Among the lines of data below, reproduce only those from the one with "3. Os arquivos" through the one with "1. Build do", exactly as they stand, both ends included.

◆ SOURCE RECORDS ◆
============

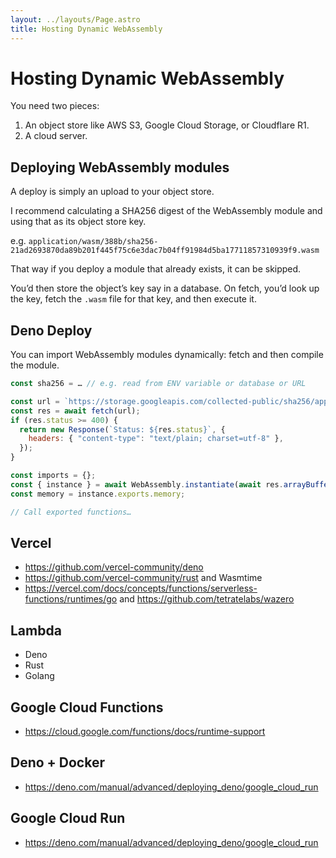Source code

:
 ```yaml
---
layout: ../layouts/Page.astro
title: Hosting Dynamic WebAssembly
---
```


# Hosting Dynamic WebAssembly

You need two pieces:

1. An object store like AWS S3, Google Cloud Storage, or Cloudflare R1.
2. A cloud server.

## Deploying WebAssembly modules

A deploy is simply an upload to your object store.

I recommend calculating a SHA256 digest of the WebAssembly module and using that as its object store key.

e.g. `application/wasm/388b/sha256-21ad2693870da89b201f445f75c6e3dac7b04ff91984d5ba17711857310939f9.wasm`

That way if you deploy a module that already exists, it can be skipped.

You’d then store the object’s key say in a database. On fetch, you’d look up the key, fetch the `.wasm` file for that key, and then execute it.

## Deno Deploy

You can import WebAssembly modules dynamically: fetch and then compile the module.

```js
const sha256 = … // e.g. read from ENV variable or database or URL

const url = `https://storage.googleapis.com/collected-public/sha256/application/wasm/${sha256}.wasm`;
const res = await fetch(url);
if (res.status >= 400) {
  return new Response(`Status: ${res.status}`, {
	headers: { "content-type": "text/plain; charset=utf-8" },
  });
}

const imports = {};
const { instance } = await WebAssembly.instantiate(await res.arrayBuffer(), imports);
const memory = instance.exports.memory;

// Call exported functions…
```

## Vercel

- https://github.com/vercel-community/deno
- https://github.com/vercel-community/rust and Wasmtime
- https://vercel.com/docs/concepts/functions/serverless-functions/runtimes/go and https://github.com/tetratelabs/wazero

## Lambda

- Deno
- Rust
- Golang

## Google Cloud Functions

- https://cloud.google.com/functions/docs/runtime-support

## Deno + Docker

- https://deno.com/manual/advanced/deploying_deno/google_cloud_run

## Google Cloud Run

- https://deno.com/manual/advanced/deploying_deno/google_cloud_run
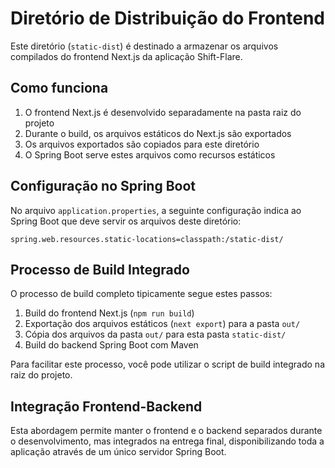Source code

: # Diretório de Distribuição do Frontend

Este diretório (`static-dist`) é destinado a armazenar os arquivos compilados do frontend Next.js da aplicação Shift-Flare.

## Como funciona

1. O frontend Next.js é desenvolvido separadamente na pasta raiz do projeto
2. Durante o build, os arquivos estáticos do Next.js são exportados
3. Os arquivos exportados são copiados para este diretório
4. O Spring Boot serve estes arquivos como recursos estáticos

## Configuração no Spring Boot

No arquivo `application.properties`, a seguinte configuração indica ao Spring Boot que deve servir os arquivos deste diretório:

```
spring.web.resources.static-locations=classpath:/static-dist/
```

## Processo de Build Integrado

O processo de build completo tipicamente segue estes passos:

1. Build do frontend Next.js (`npm run build`)
2. Exportação dos arquivos estáticos (`next export`) para a pasta `out/`
3. Cópia dos arquivos da pasta `out/` para esta pasta `static-dist/`
4. Build do backend Spring Boot com Maven

Para facilitar este processo, você pode utilizar o script de build integrado na raiz do projeto.

## Integração Frontend-Backend

Esta abordagem permite manter o frontend e o backend separados durante o desenvolvimento, mas integrados na entrega final, disponibilizando toda a aplicação através de um único servidor Spring Boot. 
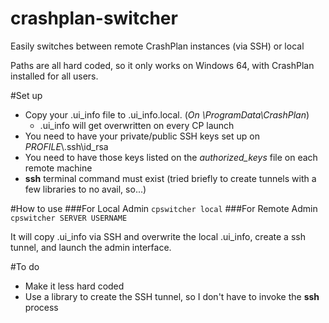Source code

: # crashplan-switcher
Easily switches between remote CrashPlan instances (via SSH) or local

Paths are all hard coded, so it only works on Windows 64, with CrashPlan installed for all users.

#Set up
* Copy your .ui_info file to .ui_info.local. (*On \ProgramData\CrashPlan*)
  * .ui_info will get overwritten on every CP launch
* You need to have your private/public SSH keys set up on *PROFILE*\\.ssh\id_rsa
* You need to have those keys listed on the *authorized_keys* file on each remote machine
* **ssh** terminal command must exist (tried briefly to create tunnels with a few libraries to no avail, so...)

#How to use
###For Local Admin
```cpswitcher local```
###For Remote Admin
```cpswitcher SERVER USERNAME```

It will copy .ui_info via SSH and overwrite the local .ui_info, create a ssh tunnel, and launch the admin interface.

#To do
* Make it less hard coded
* Use a library to create the SSH tunnel, so I don't have to invoke the **ssh** process
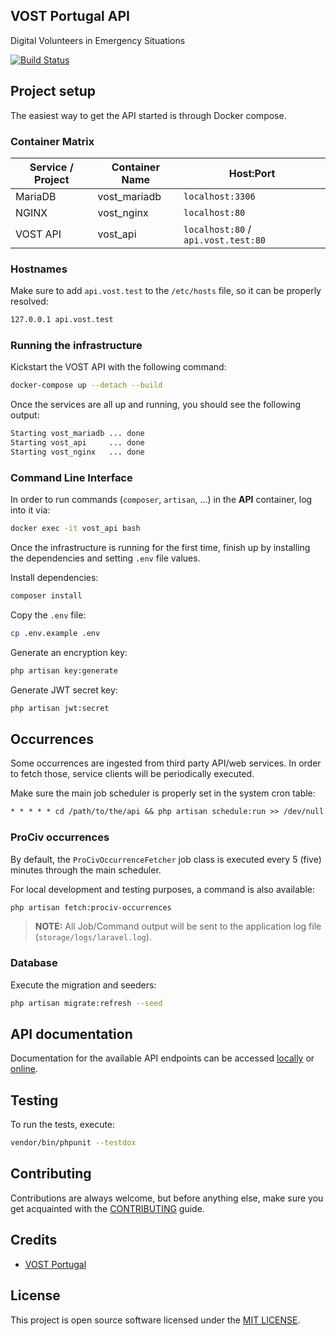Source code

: ## VOST Portugal API
Digital Volunteers in Emergency Situations

[![Build Status](https://travis-ci.com/vostpt/api.svg?branch=master)](https://travis-ci.com/vostpt/api)

## Project setup
The easiest way to get the API started is through Docker compose.

### Container Matrix
 Service / Project | Container Name | Host:Port
-------------------|----------------|-------------------------------------
 MariaDB           | vost_mariadb   | `localhost:3306`
 NGINX             | vost_nginx     | `localhost:80`
 VOST API          | vost_api       | `localhost:80` / `api.vost.test:80`

### Hostnames
Make sure to add `api.vost.test` to the `/etc/hosts` file, so it can be properly resolved:

```txt
127.0.0.1 api.vost.test
```

### Running the infrastructure
Kickstart the VOST API with the following command:

```sh
docker-compose up --detach --build
```

Once the services are all up and running, you should see the following output: 
```sh
Starting vost_mariadb ... done
Starting vost_api     ... done
Starting vost_nginx   ... done
```

### Command Line Interface
In order to run commands (`composer`, `artisan`, ...) in the **API** container, log into it via:

```sh
docker exec -it vost_api bash
```

Once the infrastructure is running for the first time, finish up by installing the dependencies and setting `.env` file values.

Install dependencies:
```sh
composer install
```

Copy the `.env` file:
```sh
cp .env.example .env
```

Generate an encryption key:
```sh
php artisan key:generate
```

Generate JWT secret key:
```sh
php artisan jwt:secret
```

## Occurrences
Some occurrences are ingested from third party API/web services. In order to fetch those, service clients will be periodically executed.

Make sure the main job scheduler is properly set in the system cron table:
```txt
* * * * * cd /path/to/the/api && php artisan schedule:run >> /dev/null 2>&1
```

### ProCiv occurrences
By default, the `ProCivOccurrenceFetcher` job class is executed every 5 (five) minutes through the main scheduler.

For local development and testing purposes, a command is also available:

```sh
php artisan fetch:prociv-occurrences
```

>**NOTE:** All Job/Command output will be sent to the application log file (`storage/logs/laravel.log`).

### Database
Execute the migration and seeders:
```sh
php artisan migrate:refresh --seed
```

## API documentation
Documentation for the available API endpoints can be accessed [locally](http://api.vost.test/documentation/) or [online](http://api.vost.pt/documentation/).

## Testing
To run the tests, execute:

```sh
vendor/bin/phpunit --testdox
```

## Contributing
Contributions are always welcome, but before anything else, make sure you get acquainted with the [CONTRIBUTING](CONTRIBUTING.md) guide.

## Credits
- [VOST Portugal](https://github.com/vostpt)

## License
This project is open source software licensed under the [MIT LICENSE](LICENSE.md).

============

◆ REPLY ◆
3. Os arquivos exportados são copiados para este diretório
4. O Spring Boot serve estes arquivos como recursos estáticos

## Configuração no Spring Boot

No arquivo `application.properties`, a seguinte configuração indica ao Spring Boot que deve servir os arquivos deste diretório:

```
spring.web.resources.static-locations=classpath:/static-dist/
```

## Processo de Build Integrado

O processo de build completo tipicamente segue estes passos:

1. Build do frontend Next.js (`npm run build`)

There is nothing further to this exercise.